转化生长因子-β V型受体(TβR-V)介导胰岛素样生长因子结合蛋白-3(IGFBP-3)和转化生长因子-β在上皮细胞中的生长抑制作用,这些细胞中TβR-V表达的缺失会导致癌的发生。TβR-V介导生长抑制(肿瘤抑制)信号传导的机制仍不清楚。先前的研究表明,IGFBP-3和转化生长因子-β通过刺激TβR-V介导的胰岛素受体底物-1/2(IRS-1/2)依赖性激活以及IGFBP-3或转化生长因子-β刺激的蛋白磷酸酶(PPase)从细胞质到细胞核的转位来抑制上皮细胞的生长,导致视网膜母细胞瘤相关蛋白(p107、p130)或视网膜母细胞瘤蛋白(pRb)去磷酸化,并使生长停滞。为了确定信号传导途径,我们使用以P标记的酪蛋白为底物的无细胞检测法,对用IGFBP-3和转化生长因子-β处理的Mv1Lu细胞的细胞裂解物和细胞核组分中的IGFBP-3和转化生长因子-β刺激的PPase进行了表征/鉴定。

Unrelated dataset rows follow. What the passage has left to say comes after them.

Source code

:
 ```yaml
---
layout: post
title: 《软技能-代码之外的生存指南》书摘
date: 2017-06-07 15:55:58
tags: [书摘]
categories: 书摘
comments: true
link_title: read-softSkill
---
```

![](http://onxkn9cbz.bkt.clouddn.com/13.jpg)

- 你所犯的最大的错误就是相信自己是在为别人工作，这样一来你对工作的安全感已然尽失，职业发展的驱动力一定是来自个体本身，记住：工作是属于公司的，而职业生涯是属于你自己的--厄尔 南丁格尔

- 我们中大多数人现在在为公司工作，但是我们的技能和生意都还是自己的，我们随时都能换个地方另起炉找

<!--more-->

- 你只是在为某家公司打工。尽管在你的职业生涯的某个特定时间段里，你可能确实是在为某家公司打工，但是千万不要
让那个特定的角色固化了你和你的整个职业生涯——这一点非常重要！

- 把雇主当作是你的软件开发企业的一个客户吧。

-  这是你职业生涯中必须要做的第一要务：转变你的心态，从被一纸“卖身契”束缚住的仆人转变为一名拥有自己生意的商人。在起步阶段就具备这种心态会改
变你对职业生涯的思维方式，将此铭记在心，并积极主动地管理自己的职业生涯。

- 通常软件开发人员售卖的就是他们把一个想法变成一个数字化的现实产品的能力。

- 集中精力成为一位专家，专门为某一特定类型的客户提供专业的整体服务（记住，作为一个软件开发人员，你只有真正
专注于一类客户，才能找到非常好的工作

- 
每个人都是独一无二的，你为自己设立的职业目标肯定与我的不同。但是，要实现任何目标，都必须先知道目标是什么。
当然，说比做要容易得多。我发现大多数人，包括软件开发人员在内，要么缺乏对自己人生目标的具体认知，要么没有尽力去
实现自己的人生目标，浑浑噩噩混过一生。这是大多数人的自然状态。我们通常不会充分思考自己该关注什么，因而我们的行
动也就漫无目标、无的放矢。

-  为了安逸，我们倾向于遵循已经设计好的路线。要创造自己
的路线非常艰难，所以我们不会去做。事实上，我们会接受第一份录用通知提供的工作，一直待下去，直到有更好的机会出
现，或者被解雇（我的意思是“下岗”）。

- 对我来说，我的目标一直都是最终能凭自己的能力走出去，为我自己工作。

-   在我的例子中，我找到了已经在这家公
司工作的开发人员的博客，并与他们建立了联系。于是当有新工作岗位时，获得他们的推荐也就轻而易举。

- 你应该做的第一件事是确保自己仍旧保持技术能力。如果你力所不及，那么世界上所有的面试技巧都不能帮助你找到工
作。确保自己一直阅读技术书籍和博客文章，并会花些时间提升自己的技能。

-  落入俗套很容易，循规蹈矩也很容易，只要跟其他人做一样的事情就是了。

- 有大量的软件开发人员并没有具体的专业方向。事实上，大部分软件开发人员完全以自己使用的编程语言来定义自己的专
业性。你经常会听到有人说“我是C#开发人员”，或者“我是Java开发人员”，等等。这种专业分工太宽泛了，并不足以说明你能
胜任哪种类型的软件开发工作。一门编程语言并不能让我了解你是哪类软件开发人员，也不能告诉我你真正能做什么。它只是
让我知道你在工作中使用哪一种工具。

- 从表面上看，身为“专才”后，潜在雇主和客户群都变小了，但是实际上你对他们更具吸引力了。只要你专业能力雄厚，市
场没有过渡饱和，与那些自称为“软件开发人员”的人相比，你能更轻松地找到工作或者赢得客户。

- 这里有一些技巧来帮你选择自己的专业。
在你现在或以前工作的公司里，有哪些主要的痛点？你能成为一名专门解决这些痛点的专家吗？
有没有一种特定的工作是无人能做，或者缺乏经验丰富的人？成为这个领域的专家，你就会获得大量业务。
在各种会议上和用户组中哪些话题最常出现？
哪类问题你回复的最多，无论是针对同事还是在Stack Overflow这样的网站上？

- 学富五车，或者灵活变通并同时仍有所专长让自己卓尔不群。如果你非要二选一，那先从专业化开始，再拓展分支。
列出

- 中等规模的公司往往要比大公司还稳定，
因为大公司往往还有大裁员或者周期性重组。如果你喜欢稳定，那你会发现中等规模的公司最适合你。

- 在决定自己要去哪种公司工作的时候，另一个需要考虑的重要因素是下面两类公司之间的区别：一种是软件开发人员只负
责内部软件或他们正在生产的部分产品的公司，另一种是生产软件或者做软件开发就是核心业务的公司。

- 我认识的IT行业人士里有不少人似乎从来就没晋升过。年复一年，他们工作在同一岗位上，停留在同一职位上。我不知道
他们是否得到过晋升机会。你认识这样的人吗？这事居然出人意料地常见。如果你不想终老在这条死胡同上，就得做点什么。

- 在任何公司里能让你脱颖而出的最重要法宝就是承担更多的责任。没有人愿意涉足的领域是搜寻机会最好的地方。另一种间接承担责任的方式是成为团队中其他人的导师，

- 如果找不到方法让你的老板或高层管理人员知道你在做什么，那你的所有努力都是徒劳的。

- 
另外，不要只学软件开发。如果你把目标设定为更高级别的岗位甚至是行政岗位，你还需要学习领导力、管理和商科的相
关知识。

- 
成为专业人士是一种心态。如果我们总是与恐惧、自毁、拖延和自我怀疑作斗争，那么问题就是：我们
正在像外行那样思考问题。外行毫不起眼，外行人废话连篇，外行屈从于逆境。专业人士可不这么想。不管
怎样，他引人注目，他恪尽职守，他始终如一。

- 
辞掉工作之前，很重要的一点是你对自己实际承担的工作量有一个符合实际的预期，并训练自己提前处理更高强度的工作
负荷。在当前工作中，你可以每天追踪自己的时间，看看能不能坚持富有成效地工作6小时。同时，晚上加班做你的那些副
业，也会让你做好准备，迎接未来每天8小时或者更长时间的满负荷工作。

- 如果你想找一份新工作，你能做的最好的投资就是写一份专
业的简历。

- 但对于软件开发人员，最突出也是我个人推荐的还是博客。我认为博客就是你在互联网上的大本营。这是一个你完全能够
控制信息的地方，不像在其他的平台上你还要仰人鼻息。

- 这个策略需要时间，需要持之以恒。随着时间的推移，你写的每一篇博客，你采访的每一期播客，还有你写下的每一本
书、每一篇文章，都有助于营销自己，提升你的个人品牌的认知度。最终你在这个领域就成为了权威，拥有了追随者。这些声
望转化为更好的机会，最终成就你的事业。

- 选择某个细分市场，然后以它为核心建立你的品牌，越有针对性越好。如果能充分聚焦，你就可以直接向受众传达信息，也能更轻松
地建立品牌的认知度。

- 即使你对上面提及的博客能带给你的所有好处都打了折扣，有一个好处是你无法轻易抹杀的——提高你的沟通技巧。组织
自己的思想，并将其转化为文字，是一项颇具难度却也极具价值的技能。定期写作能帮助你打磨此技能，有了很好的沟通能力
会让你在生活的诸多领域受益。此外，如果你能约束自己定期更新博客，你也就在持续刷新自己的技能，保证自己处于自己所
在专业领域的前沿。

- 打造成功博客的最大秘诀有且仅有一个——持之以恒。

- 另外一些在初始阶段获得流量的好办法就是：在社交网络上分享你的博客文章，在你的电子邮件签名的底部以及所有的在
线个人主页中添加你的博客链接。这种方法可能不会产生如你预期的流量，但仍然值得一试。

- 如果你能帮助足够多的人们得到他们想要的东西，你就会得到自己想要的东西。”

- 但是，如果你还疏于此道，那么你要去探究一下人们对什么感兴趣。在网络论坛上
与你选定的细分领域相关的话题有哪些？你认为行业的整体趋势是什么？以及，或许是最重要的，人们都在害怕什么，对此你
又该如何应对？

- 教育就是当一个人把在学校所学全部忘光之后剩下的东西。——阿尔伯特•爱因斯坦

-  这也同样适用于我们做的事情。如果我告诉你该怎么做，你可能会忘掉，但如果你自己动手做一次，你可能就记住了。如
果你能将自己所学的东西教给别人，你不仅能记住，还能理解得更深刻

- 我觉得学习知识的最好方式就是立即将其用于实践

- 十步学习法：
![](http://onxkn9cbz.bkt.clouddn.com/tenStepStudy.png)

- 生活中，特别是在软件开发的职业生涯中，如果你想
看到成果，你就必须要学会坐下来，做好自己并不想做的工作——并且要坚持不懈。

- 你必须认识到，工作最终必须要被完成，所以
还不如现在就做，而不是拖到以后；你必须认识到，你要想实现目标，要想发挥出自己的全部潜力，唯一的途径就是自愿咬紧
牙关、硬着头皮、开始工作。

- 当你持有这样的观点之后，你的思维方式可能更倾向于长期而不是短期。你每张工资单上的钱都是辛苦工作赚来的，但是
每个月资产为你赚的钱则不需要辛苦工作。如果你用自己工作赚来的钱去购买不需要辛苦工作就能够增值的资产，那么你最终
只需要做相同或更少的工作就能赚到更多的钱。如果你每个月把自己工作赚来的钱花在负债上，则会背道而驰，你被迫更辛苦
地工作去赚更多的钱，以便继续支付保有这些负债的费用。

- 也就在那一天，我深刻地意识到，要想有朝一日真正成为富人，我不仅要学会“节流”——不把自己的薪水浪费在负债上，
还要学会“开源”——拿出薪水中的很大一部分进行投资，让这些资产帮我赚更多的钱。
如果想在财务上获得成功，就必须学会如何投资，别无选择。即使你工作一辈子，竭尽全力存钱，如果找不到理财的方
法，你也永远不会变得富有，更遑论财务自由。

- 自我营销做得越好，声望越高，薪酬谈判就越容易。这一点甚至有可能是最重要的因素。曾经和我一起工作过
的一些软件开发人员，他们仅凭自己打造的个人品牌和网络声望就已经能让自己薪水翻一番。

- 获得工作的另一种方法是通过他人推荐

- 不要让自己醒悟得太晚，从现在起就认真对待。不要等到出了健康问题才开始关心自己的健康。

当细胞用转化生长因子-β/IGFBP-3拮抗剂或RAP(低密度脂蛋白受体相关蛋白-1/TβR-V拮抗剂)共同处理时,细胞裂解物中IGFBP-3和转化生长因子-β刺激的PPase活性均被消除。然而,IGFBP-3刺激的PPase活性对冈田酸(OA)敏感,而转化生长因子-β刺激的PPase活性则不敏感。此外,OA或蛋白磷酸酶2A(PP2A)的小干扰RNA(siRNA)可逆转Mv1Lu和32D细胞中IGFBP-3的生长抑制作用,但不能逆转转化生长因子-β的生长抑制作用。这些结果表明,IGFBP-3和转化生长因子-β刺激的PPase分别与PP2A和蛋白磷酸酶1(PP1)相同。通过蛋白质印迹/磷光成像/免疫荧光显微镜分析,IGFBP-3和转化生长因子-β刺激TβR-V介导的IRS-2依赖性激活以及PP2A和PP1从细胞质到细胞核的转位,分别导致p130/p107和pRb去磷酸化,并使生长停滞。小分子转化生长因子-β增强剂可用于预防和治疗癌症,它们通过增强转化生长因子-β I型受体(TβR-I)-转化生长因子-β II型受体(TβR-II)介导的经典信号传导,从而激活TβR-V介导的肿瘤抑制信号级联反应(TβR-V/IRS-2/PP1/pRb)来增强转化生长因子-β的生长抑制作用。